### RECORDS FOR THE TASK
--- START ---

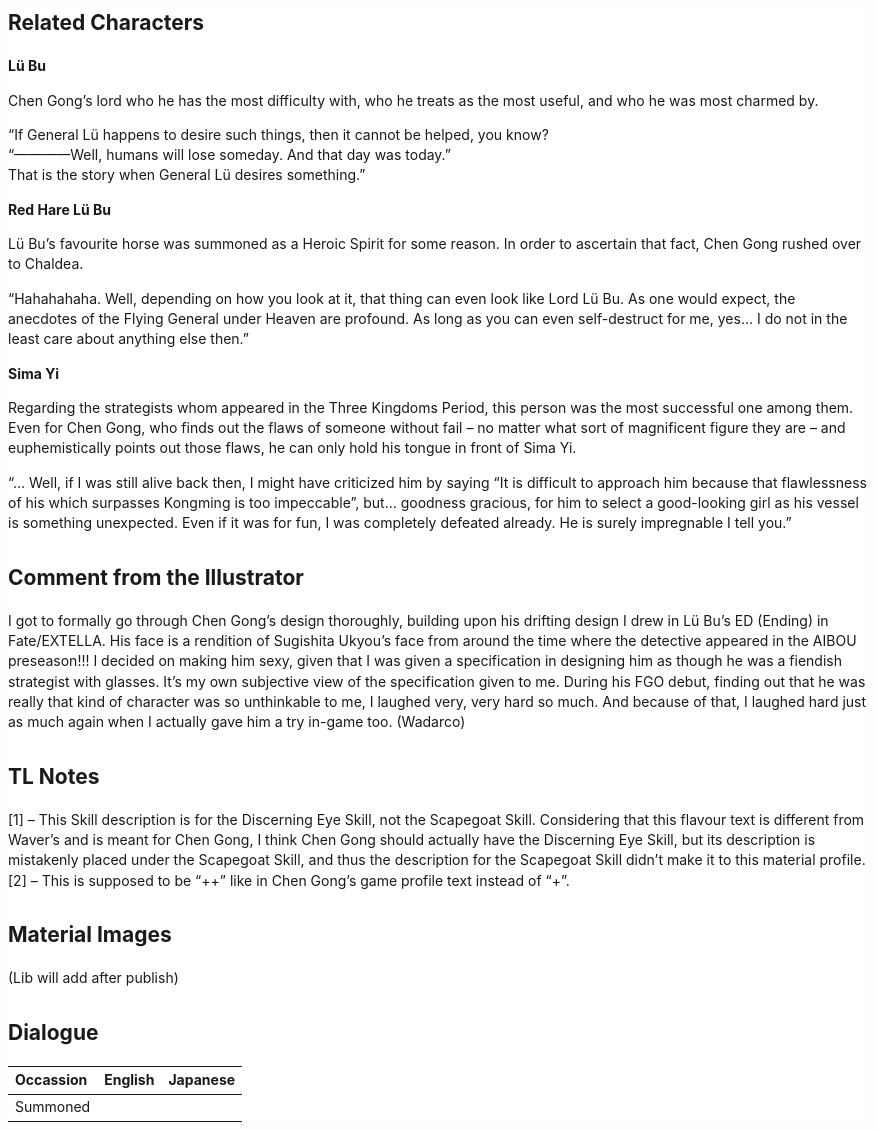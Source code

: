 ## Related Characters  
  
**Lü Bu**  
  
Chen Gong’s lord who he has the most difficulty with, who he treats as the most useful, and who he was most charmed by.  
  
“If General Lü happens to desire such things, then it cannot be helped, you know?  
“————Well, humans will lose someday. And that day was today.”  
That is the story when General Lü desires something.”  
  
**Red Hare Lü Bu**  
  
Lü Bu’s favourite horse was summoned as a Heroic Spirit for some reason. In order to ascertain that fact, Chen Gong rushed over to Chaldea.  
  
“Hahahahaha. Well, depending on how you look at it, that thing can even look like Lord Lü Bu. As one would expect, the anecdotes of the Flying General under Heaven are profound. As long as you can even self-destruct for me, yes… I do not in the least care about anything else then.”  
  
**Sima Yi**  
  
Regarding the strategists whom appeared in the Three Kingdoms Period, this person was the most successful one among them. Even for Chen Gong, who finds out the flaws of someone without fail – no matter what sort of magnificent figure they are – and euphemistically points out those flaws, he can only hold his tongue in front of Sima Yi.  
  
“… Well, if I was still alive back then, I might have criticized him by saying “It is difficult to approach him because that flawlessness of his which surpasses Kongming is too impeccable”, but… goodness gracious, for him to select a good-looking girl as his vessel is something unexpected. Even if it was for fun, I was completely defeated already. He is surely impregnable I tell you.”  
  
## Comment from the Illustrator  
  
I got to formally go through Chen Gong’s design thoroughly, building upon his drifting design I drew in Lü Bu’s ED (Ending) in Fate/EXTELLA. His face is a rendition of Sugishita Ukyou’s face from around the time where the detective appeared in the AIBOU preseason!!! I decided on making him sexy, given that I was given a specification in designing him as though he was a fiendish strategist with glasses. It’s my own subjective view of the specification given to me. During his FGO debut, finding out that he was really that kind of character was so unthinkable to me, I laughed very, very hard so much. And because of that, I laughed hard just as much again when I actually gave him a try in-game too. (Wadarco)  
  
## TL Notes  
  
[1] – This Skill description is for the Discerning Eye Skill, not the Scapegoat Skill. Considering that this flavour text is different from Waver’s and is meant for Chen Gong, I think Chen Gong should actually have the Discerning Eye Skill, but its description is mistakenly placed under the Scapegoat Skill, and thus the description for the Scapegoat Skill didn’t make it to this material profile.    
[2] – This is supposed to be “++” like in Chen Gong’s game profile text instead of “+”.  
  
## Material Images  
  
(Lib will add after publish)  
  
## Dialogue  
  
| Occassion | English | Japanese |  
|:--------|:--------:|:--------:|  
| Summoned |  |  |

--- END ---

### WORK ITEM
Retype all of the data above word for word, excluding the pictures.

### REPLY
Source code

: ## Related Characters  
  
**Lü Bu**  
  
Chen Gong’s lord who he has the most difficulty with, who he treats as the most useful, and who he was most charmed by.  
  
“If General Lü happens to desire such things, then it cannot be helped, you know?  
“————Well, humans will lose someday. And that day was today.”  
That is the story when General Lü desires something.”  
  
**Red Hare Lü Bu**  
  
Lü Bu’s favourite horse was summoned as a Heroic Spirit for some reason. In order to ascertain that fact, Chen Gong rushed over to Chaldea.  
  
“Hahahahaha. Well, depending on how you look at it, that thing can even look like Lord Lü Bu. As one would expect, the anecdotes of the Flying General under Heaven are profound. As long as you can even self-destruct for me, yes… I do not in the least care about anything else then.”  
  
**Sima Yi**  
  
Regarding the strategists whom appeared in the Three Kingdoms Period, this person was the most successful one among them. Even for Chen Gong, who finds out the flaws of someone without fail – no matter what sort of magnificent figure they are – and euphemistically points out those flaws, he can only hold his tongue in front of Sima Yi.  
  
“… Well, if I was still alive back then, I might have criticized him by saying “It is difficult to approach him because that flawlessness of his which surpasses Kongming is too impeccable”, but… goodness gracious, for him to select a good-looking girl as his vessel is something unexpected. Even if it was for fun, I was completely defeated already. He is surely impregnable I tell you.”  
  
## Comment from the Illustrator  
  
I got to formally go through Chen Gong’s design thoroughly, building upon his drifting design I drew in Lü Bu’s ED (Ending) in Fate/EXTELLA. His face is a rendition of Sugishita Ukyou’s face from around the time where the detective appeared in the AIBOU preseason!!! I decided on making him sexy, given that I was given a specification in designing him as though he was a fiendish strategist with glasses. It’s my own subjective view of the specification given to me. During his FGO debut, finding out that he was really that kind of character was so unthinkable to me, I laughed very, very hard so much. And because of that, I laughed hard just as much again when I actually gave him a try in-game too. (Wadarco)  
  
## TL Notes  
  
[1] – This Skill description is for the Discerning Eye Skill, not the Scapegoat Skill. Considering that this flavour text is different from Waver’s and is meant for Chen Gong, I think Chen Gong should actually have the Discerning Eye Skill, but its description is mistakenly placed under the Scapegoat Skill, and thus the description for the Scapegoat Skill didn’t make it to this material profile.    
[2] – This is supposed to be “++” like in Chen Gong’s game profile text instead of “+”.  
  
## Material Images  
  
(Lib will add after publish)  
  
## Dialogue  
  
| Occassion | English | Japanese |  
|:--------|:--------:|:--------:|  
| Summoned |  |  |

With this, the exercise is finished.